What is this doubled distance doing now to the translation of past events: our gathering in April 2022? Or our missed meeting in May 2023 when Reveil broadcast the few streams able to connect?

19:12 #acousticommons: < jbh> ella I'm thinking about the text you wrote and leaning out of the window to try to capture an energy
19:12 #acousticommons: < jbh> but also the impossibility of that
19:13 #acousticommons: < jbh> how you're always just too late or it doesn't quite translate

19:14 #acousticommons: < flora> Yes jbh
19:14 #acousticommons: < flora> Capture or record I guess
19:15 #acousticommons: < flora> Because I do feel capturing can be done, purely mnemonically somehow, but recording does put you in that place of too late/doesn't translate
19:15 #acousticommons: < jbh> true - making a tracing rather than holding onto it
19:15 #acousticommons: < flora> Omg this funfair
19:16 #acousticommons: < flora> Right jbh absolutely!
19:16 #acousticommons: < flora> I weirdly can't really hear outside the window here because I'm so in this stream

19:19 #acousticommons: < jbh> now i hear lagos!
19:19 #acousticommons: < jbh> unmistakable

What do we now find among our tracings? To regather ourselves is also to regather the finer details of what has remained, a practice of recollection whether or not we choose to name or reveal what returns to us through the noise of a year. …that place of too late/doesn’t translate.

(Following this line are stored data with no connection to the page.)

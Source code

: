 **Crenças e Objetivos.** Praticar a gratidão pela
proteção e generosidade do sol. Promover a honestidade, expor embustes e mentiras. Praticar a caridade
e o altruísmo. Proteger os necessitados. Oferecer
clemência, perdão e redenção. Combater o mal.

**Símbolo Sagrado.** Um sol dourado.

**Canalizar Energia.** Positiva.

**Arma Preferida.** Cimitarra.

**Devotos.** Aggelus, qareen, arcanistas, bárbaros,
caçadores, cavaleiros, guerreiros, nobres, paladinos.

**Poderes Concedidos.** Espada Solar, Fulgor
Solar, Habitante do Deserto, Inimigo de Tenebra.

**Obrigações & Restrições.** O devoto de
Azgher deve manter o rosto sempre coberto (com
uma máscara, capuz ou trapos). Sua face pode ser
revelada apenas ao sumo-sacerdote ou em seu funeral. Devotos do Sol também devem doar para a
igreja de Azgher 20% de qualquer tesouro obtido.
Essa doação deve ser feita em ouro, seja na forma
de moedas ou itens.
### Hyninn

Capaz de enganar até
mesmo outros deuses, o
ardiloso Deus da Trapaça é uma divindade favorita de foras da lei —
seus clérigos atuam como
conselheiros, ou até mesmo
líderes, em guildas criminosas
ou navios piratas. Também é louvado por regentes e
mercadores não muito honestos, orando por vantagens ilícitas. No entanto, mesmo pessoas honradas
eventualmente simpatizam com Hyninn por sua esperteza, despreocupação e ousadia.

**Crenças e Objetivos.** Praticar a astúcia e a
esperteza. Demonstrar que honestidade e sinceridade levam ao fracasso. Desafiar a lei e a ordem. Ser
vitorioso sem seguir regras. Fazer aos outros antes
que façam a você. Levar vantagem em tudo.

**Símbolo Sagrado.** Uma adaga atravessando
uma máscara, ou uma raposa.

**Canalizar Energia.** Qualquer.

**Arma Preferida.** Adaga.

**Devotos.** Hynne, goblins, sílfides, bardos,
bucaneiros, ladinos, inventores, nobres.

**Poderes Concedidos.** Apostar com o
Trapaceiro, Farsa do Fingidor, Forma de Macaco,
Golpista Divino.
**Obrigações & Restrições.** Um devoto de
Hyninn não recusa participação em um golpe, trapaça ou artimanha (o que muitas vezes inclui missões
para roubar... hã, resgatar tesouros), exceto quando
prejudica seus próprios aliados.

As is familiar to deep listeners, sound continues, has after-effects, is replayed in memory, or in dreams, or in a new sound that reminds us of the past sound. This is a form of preservation resisting the record, through the dispersal of live and living sounds. Instead of holding on, making a trace. Returning to the fragments of communication in the 2022 chat, I read these too as tracings, words holding larger sensorial information than in any one glance they might appear to. Words and fast phrases in which to trace by ear the reality-illusion of shared space, to throw out a clash of co-ordinates and somehow attempt to find each other:

19:26 #acousticommons: < Bianca> Directions

19:28 #acousticommons: < jamie> Persistent

19:29 #acousticommons: < jamie> Running rhythm

19:33 #acousticommons: < jamie> What time is it now? For you? Isn't it 18.33?

19:35 #acousticommons: < web87> What soup of the day?

19:36 #acousticommons: < persistent_practice> jamie - yes. First chime happened already. Just heard another.